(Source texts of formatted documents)
------------------------------------------------

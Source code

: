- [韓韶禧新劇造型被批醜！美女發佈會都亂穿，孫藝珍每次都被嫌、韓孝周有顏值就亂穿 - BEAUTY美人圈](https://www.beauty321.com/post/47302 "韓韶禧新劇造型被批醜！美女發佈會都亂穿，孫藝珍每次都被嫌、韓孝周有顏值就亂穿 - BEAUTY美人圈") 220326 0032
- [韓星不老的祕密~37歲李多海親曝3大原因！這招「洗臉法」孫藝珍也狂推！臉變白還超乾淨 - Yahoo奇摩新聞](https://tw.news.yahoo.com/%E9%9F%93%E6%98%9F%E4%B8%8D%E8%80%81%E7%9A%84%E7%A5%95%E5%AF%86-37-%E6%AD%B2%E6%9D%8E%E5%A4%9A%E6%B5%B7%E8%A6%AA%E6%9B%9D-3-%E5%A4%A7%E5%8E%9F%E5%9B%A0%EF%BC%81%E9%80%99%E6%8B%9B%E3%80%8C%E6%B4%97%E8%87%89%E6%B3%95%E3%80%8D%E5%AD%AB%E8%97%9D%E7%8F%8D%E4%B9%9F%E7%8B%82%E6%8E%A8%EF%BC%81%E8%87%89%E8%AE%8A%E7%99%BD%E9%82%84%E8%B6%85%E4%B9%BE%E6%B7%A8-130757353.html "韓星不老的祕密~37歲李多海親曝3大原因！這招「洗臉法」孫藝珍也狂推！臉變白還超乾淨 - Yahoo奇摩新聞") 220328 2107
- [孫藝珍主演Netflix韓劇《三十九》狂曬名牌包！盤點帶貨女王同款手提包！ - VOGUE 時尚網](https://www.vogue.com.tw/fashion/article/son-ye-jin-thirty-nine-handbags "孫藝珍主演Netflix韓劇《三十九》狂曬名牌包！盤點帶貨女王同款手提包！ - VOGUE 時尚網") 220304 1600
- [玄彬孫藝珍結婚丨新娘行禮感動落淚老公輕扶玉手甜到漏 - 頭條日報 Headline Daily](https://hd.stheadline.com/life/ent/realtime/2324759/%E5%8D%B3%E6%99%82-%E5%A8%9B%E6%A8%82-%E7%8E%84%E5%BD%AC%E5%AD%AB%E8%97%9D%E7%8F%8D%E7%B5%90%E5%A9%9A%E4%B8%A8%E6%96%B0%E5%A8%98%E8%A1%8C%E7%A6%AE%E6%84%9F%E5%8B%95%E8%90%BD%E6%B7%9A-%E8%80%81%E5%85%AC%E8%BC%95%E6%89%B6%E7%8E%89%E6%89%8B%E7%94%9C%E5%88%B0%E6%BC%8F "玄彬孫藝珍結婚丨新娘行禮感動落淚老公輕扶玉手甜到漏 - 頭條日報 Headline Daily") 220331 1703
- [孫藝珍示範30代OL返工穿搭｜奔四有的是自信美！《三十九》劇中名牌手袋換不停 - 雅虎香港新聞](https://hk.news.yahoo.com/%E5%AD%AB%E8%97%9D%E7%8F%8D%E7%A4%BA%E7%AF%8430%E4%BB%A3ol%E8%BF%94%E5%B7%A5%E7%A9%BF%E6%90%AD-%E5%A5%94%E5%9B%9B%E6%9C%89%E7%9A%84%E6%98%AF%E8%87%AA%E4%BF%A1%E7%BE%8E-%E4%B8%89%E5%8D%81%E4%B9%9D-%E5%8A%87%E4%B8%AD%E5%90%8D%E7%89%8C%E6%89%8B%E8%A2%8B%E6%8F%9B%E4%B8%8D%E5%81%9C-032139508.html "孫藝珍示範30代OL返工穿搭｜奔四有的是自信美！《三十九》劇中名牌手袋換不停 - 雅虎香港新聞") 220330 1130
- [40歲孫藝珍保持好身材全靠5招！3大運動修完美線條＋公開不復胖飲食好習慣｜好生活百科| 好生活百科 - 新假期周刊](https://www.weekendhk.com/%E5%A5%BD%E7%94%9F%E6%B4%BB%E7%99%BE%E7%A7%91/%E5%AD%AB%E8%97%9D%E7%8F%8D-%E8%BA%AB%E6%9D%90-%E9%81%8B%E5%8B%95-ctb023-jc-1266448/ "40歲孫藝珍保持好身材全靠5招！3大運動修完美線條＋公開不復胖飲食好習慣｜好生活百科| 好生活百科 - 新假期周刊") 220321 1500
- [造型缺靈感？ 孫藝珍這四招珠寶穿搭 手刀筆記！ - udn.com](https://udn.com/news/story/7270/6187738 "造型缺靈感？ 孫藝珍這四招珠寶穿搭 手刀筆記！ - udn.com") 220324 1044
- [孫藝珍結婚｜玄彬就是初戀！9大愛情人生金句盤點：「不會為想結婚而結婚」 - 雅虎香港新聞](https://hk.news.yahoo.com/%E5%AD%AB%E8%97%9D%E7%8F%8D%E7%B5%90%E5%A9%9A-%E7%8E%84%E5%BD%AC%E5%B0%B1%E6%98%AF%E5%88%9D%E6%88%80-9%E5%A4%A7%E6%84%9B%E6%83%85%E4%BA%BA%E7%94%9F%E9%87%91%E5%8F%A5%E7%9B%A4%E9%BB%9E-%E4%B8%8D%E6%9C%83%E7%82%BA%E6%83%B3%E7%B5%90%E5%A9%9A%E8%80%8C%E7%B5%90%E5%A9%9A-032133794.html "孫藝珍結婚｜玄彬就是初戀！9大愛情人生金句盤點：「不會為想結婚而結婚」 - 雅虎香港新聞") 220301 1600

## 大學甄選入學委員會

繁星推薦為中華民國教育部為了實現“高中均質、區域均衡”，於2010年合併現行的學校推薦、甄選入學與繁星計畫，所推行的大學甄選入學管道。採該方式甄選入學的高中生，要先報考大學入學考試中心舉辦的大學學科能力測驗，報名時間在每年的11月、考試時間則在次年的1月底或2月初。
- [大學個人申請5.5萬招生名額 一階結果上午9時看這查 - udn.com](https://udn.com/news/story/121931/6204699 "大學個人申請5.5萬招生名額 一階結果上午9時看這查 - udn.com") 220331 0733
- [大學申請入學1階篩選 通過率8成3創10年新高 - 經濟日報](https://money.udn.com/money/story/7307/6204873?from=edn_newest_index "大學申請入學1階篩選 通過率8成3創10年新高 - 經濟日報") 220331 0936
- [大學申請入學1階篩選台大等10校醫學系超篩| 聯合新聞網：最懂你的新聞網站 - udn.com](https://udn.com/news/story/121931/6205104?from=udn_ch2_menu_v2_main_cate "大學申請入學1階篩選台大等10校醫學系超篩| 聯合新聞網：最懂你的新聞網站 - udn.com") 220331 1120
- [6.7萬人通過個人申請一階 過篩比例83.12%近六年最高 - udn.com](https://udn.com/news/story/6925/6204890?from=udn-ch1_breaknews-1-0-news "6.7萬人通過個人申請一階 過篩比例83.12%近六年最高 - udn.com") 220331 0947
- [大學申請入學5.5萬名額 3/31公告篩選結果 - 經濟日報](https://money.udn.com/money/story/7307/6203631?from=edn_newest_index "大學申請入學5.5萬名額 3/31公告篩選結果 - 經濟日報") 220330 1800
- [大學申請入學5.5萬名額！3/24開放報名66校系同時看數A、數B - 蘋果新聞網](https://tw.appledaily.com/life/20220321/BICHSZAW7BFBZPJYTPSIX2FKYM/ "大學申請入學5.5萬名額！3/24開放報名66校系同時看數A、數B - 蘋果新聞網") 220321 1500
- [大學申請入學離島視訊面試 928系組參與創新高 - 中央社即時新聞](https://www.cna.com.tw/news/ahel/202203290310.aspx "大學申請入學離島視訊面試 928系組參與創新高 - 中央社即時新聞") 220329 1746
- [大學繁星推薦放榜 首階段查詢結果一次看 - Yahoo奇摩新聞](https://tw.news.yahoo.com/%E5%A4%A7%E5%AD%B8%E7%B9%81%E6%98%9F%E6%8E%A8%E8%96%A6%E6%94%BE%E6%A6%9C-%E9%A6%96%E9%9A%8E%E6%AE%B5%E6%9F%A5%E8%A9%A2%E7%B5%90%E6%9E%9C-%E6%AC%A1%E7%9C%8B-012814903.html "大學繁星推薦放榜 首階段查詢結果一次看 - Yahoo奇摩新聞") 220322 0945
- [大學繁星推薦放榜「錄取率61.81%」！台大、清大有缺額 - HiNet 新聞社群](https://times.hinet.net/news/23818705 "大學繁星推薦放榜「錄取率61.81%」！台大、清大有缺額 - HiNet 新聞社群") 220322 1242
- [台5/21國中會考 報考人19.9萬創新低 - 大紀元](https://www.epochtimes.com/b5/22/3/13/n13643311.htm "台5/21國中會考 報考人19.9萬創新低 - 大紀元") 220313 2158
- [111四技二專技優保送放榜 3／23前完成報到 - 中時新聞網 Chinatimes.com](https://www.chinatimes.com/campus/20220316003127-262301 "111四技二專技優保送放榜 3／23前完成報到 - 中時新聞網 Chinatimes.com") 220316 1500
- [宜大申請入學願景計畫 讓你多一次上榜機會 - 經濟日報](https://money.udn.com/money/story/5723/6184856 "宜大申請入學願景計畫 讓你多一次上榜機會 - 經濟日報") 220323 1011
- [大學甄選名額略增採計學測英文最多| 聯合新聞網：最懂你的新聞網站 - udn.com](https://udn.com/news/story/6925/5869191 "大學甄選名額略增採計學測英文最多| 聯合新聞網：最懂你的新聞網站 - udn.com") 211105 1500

------------------------------------------------

(WHAT IS EXPECTED)
Return the opening line of the data and every line after it through the line containing "- [玄彬孫藝珍結婚丨新娘行禮感動落淚老公輕扶玉手甜到漏 - 頭條日報", please, exactly as written and with nothing added.

(ANSWER BOX)
Source code

:- [韓韶禧新劇造型被批醜！美女發佈會都亂穿，孫藝珍每次都被嫌、韓孝周有顏值就亂穿 - BEAUTY美人圈](https://www.beauty321.com/post/47302 "韓韶禧新劇造型被批醜！美女發佈會都亂穿，孫藝珍每次都被嫌、韓孝周有顏值就亂穿 - BEAUTY美人圈") 220326 0032
- [韓星不老的祕密~37歲李多海親曝3大原因！這招「洗臉法」孫藝珍也狂推！臉變白還超乾淨 - Yahoo奇摩新聞](https://tw.news.yahoo.com/%E9%9F%93%E6%98%9F%E4%B8%8D%E8%80%81%E7%9A%84%E7%A5%95%E5%AF%86-37-%E6%AD%B2%E6%9D%8E%E5%A4%9A%E6%B5%B7%E8%A6%AA%E6%9B%9D-3-%E5%A4%A7%E5%8E%9F%E5%9B%A0%EF%BC%81%E9%80%99%E6%8B%9B%E3%80%8C%E6%B4%97%E8%87%89%E6%B3%95%E3%80%8D%E5%AD%AB%E8%97%9D%E7%8F%8D%E4%B9%9F%E7%8B%82%E6%8E%A8%EF%BC%81%E8%87%89%E8%AE%8A%E7%99%BD%E9%82%84%E8%B6%85%E4%B9%BE%E6%B7%A8-130757353.html "韓星不老的祕密~37歲李多海親曝3大原因！這招「洗臉法」孫藝珍也狂推！臉變白還超乾淨 - Yahoo奇摩新聞") 220328 2107
- [孫藝珍主演Netflix韓劇《三十九》狂曬名牌包！盤點帶貨女王同款手提包！ - VOGUE 時尚網](https://www.vogue.com.tw/fashion/article/son-ye-jin-thirty-nine-handbags "孫藝珍主演Netflix韓劇《三十九》狂曬名牌包！盤點帶貨女王同款手提包！ - VOGUE 時尚網") 220304 1600
- [玄彬孫藝珍結婚丨新娘行禮感動落淚老公輕扶玉手甜到漏 - 頭條日報 Headline Daily](https://hd.stheadline.com/life/ent/realtime/2324759/%E5%8D%B3%E6%99%82-%E5%A8%9B%E6%A8%82-%E7%8E%84%E5%BD%AC%E5%AD%AB%E8%97%9D%E7%8F%8D%E7%B5%90%E5%A9%9A%E4%B8%A8%E6%96%B0%E5%A8%98%E8%A1%8C%E7%A6%AE%E6%84%9F%E5%8B%95%E8%90%BD%E6%B7%9A-%E8%80%81%E5%85%AC%E8%BC%95%E6%89%B6%E7%8E%89%E6%89%8B%E7%94%9C%E5%88%B0%E6%BC%8F "玄彬孫藝珍結婚丨新娘行禮感動落淚老公輕扶玉手甜到漏 - 頭條日報 Headline Daily") 220331 1703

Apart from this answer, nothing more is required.